====== GIVEN RECORDS

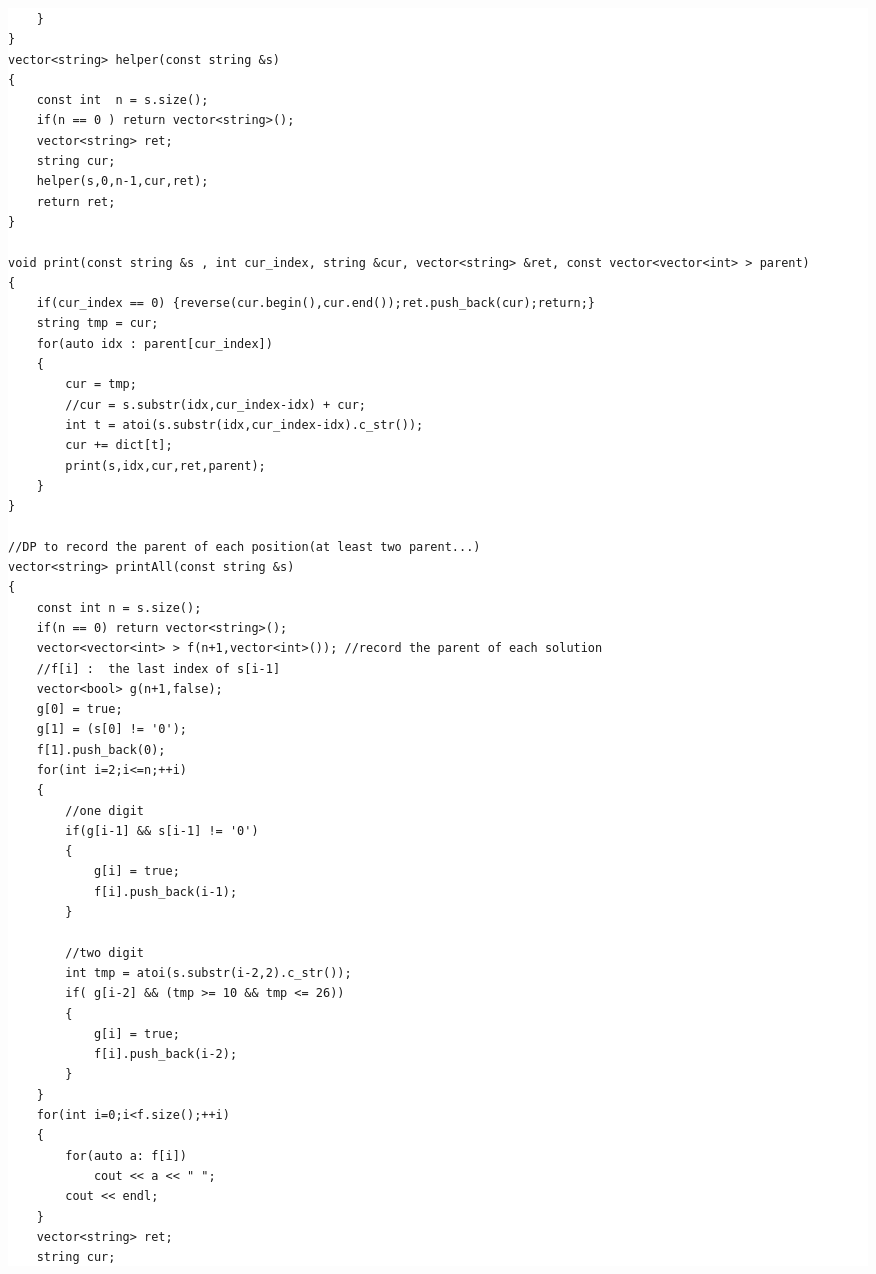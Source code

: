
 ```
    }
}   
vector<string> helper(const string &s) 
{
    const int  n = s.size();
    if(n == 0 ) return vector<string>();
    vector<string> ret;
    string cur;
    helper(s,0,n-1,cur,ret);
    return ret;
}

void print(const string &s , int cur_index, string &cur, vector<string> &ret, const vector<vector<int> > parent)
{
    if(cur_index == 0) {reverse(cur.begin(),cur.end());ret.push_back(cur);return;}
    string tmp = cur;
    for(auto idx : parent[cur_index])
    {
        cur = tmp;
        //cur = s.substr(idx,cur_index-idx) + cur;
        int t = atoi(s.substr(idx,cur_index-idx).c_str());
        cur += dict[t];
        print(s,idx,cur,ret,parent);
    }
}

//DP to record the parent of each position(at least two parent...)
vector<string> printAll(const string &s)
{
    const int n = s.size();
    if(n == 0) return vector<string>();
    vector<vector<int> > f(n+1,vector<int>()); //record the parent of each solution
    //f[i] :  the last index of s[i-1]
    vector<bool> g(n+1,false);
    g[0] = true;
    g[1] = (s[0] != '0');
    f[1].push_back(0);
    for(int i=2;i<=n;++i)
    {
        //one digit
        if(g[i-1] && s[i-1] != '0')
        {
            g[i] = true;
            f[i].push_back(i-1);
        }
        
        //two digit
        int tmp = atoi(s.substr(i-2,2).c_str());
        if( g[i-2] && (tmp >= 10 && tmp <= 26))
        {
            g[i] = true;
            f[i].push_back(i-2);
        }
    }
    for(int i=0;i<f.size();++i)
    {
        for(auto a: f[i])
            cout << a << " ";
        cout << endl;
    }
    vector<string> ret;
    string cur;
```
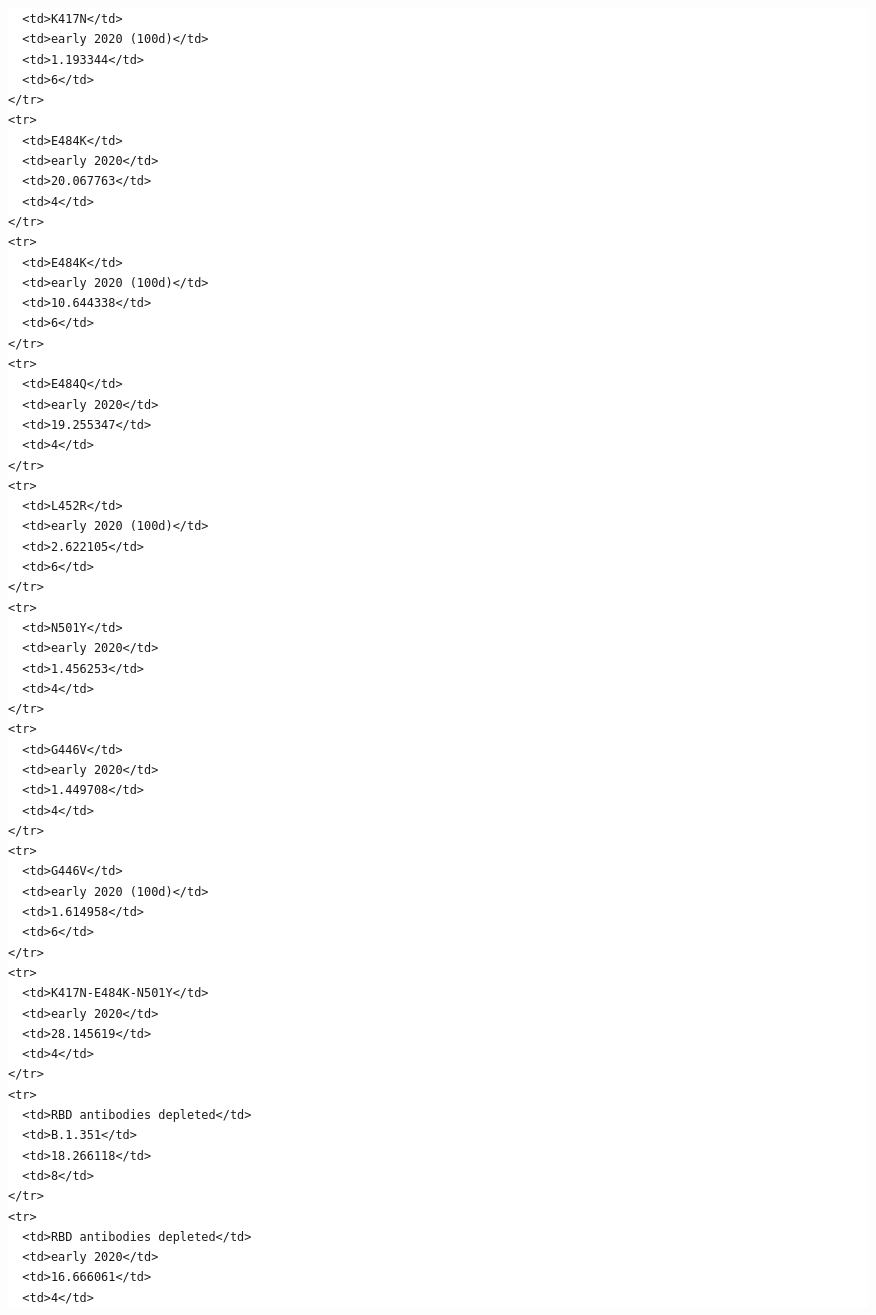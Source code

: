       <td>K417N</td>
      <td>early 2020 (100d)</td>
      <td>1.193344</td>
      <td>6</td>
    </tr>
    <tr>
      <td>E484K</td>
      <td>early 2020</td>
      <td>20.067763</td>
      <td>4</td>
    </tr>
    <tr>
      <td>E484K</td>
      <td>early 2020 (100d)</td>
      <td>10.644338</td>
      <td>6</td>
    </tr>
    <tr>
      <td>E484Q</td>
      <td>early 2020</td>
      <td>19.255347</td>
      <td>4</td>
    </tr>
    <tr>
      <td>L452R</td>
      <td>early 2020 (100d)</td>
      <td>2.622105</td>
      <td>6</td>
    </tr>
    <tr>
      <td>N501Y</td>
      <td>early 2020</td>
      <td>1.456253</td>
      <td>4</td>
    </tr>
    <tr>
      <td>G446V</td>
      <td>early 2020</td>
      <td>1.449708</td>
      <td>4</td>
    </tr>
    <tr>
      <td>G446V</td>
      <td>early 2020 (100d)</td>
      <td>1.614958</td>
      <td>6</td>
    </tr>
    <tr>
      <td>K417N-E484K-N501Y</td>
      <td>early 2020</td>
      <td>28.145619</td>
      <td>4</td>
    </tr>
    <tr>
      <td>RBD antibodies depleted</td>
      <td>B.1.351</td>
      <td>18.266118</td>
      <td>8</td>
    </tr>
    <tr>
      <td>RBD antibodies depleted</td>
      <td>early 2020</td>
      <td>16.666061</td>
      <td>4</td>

============

▸ TASK INSTRUCTIONS: Could you retype every record above exactly, leaving the pictures out?

▸ ANSWER TO THE PROBLEM:
Source code

:
 ```
    }
}   
vector<string> helper(const string &s) 
{
    const int  n = s.size();
    if(n == 0 ) return vector<string>();
    vector<string> ret;
    string cur;
    helper(s,0,n-1,cur,ret);
    return ret;
}

void print(const string &s , int cur_index, string &cur, vector<string> &ret, const vector<vector<int> > parent)
{
    if(cur_index == 0) {reverse(cur.begin(),cur.end());ret.push_back(cur);return;}
    string tmp = cur;
    for(auto idx : parent[cur_index])
    {
        cur = tmp;
        //cur = s.substr(idx,cur_index-idx) + cur;
        int t = atoi(s.substr(idx,cur_index-idx).c_str());
        cur += dict[t];
        print(s,idx,cur,ret,parent);
    }
}

//DP to record the parent of each position(at least two parent...)
vector<string> printAll(const string &s)
{
    const int n = s.size();
    if(n == 0) return vector<string>();
    vector<vector<int> > f(n+1,vector<int>()); //record the parent of each solution
    //f[i] :  the last index of s[i-1]
    vector<bool> g(n+1,false);
    g[0] = true;
    g[1] = (s[0] != '0');
    f[1].push_back(0);
    for(int i=2;i<=n;++i)
    {
        //one digit
        if(g[i-1] && s[i-1] != '0')
        {
            g[i] = true;
            f[i].push_back(i-1);
        }
        
        //two digit
        int tmp = atoi(s.substr(i-2,2).c_str());
        if( g[i-2] && (tmp >= 10 && tmp <= 26))
        {
            g[i] = true;
            f[i].push_back(i-2);
        }
    }
    for(int i=0;i<f.size();++i)
    {
        for(auto a: f[i])
            cout << a << " ";
        cout << endl;
    }
    vector<string> ret;
    string cur;
```
Source code

:       <td>K417N</td>
      <td>early 2020 (100d)</td>
      <td>1.193344</td>
      <td>6</td>
    </tr>
    <tr>
      <td>E484K</td>
      <td>early 2020</td>
      <td>20.067763</td>
      <td>4</td>
    </tr>
    <tr>
      <td>E484K</td>
      <td>early 2020 (100d)</td>
      <td>10.644338</td>
      <td>6</td>
    </tr>
    <tr>
      <td>E484Q</td>
      <td>early 2020</td>
      <td>19.255347</td>
      <td>4</td>
    </tr>
    <tr>
      <td>L452R</td>
      <td>early 2020 (100d)</td>
      <td>2.622105</td>
      <td>6</td>
    </tr>
    <tr>
      <td>N501Y</td>
      <td>early 2020</td>
      <td>1.456253</td>
      <td>4</td>
    </tr>
    <tr>
      <td>G446V</td>
      <td>early 2020</td>
      <td>1.449708</td>
      <td>4</td>
    </tr>
    <tr>
      <td>G446V</td>
      <td>early 2020 (100d)</td>
      <td>1.614958</td>
      <td>6</td>
    </tr>
    <tr>
      <td>K417N-E484K-N501Y</td>
      <td>early 2020</td>
      <td>28.145619</td>
      <td>4</td>
    </tr>
    <tr>
      <td>RBD antibodies depleted</td>
      <td>B.1.351</td>
      <td>18.266118</td>
      <td>8</td>
    </tr>
    <tr>
      <td>RBD antibodies depleted</td>
      <td>early 2020</td>
      <td>16.666061</td>
      <td>4</td>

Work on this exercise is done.